The Software Story: DGX OS
Hardware sells the headline. DGX OS is the reason you'll keep using it.
DGX OS is Ubuntu 22.04 LTS with the entire NVIDIA AI Enterprise stack preconfigured: CUDA 12.x, cuDNN, TensorRT-LLM, PyTorch with CUDA, Triton Inference Server, and the NGC catalog pre-wired. Docker is first-class. The critical detail is identity with the big-iron product: code you write and validate on a GX10 moves to DGX H100 nodes in a datacenter unchanged.
That isn't true of a consumer RTX build — driver versions, CUDA flavors, and library compatibility matrices bite. Here, the inference environment you develop against at home is the environment prod runs in. For research teams, that portability is the real pitch.

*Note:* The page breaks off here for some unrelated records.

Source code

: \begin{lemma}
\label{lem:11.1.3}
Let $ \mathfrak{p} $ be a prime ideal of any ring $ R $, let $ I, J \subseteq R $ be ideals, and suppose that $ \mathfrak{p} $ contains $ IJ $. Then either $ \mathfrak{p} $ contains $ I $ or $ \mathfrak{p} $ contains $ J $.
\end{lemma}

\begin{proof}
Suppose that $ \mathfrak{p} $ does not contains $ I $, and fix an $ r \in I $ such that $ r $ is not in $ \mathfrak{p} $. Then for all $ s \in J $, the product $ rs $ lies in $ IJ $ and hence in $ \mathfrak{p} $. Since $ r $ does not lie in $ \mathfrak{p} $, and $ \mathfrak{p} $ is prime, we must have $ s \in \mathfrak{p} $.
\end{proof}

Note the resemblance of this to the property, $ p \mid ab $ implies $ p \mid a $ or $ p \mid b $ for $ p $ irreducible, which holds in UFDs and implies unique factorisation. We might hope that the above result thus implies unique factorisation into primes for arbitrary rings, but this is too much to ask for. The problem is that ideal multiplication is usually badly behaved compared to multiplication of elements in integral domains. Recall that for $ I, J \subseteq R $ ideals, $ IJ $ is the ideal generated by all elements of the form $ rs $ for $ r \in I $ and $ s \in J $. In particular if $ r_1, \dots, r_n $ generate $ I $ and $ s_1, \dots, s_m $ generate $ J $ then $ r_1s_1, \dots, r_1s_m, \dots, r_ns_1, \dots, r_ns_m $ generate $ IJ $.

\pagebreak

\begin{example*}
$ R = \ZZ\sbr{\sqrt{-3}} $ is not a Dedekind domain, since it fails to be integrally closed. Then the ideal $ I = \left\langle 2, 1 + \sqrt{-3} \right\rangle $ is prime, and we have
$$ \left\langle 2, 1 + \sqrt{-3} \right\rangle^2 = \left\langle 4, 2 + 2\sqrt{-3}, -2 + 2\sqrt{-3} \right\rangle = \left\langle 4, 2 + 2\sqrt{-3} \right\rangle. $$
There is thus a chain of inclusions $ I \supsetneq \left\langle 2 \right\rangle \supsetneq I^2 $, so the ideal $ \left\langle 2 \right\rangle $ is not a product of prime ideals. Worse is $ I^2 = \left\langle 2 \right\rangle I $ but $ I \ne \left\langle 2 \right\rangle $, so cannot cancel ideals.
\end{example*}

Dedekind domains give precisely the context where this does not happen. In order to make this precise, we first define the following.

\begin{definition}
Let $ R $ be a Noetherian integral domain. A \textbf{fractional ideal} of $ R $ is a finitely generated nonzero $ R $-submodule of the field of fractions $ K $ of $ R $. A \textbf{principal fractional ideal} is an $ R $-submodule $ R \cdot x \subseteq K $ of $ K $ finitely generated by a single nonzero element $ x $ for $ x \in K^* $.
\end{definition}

Who It's For — and Who It Isn't
The GX10 is not a mainstream desktop. Being clear about that saves a lot of returns.
Built for
- Solo devs iterating on 7B–70B models without cloud bills
- Small AI teams sharing one fine-tuning box
- Edge inference pilots before scaling to DGX SuperPOD
- Research into agentic frameworks that need latency, not scale
Not for
- Gaming — no discrete desktop GPU slot, DGX OS isn't a game platform
- Serving prod traffic at scale — use H100/H200 clusters
- Budget-first buyers — a used RTX 4090 PC will out-tokens-per-dollar it
If you're in the "built for" column, you already know. If you're in the "not for" column, a used RTX 4090 workstation, a Mac Studio with M4 Max/Ultra, or a cloud H100 subscription is a better dollar.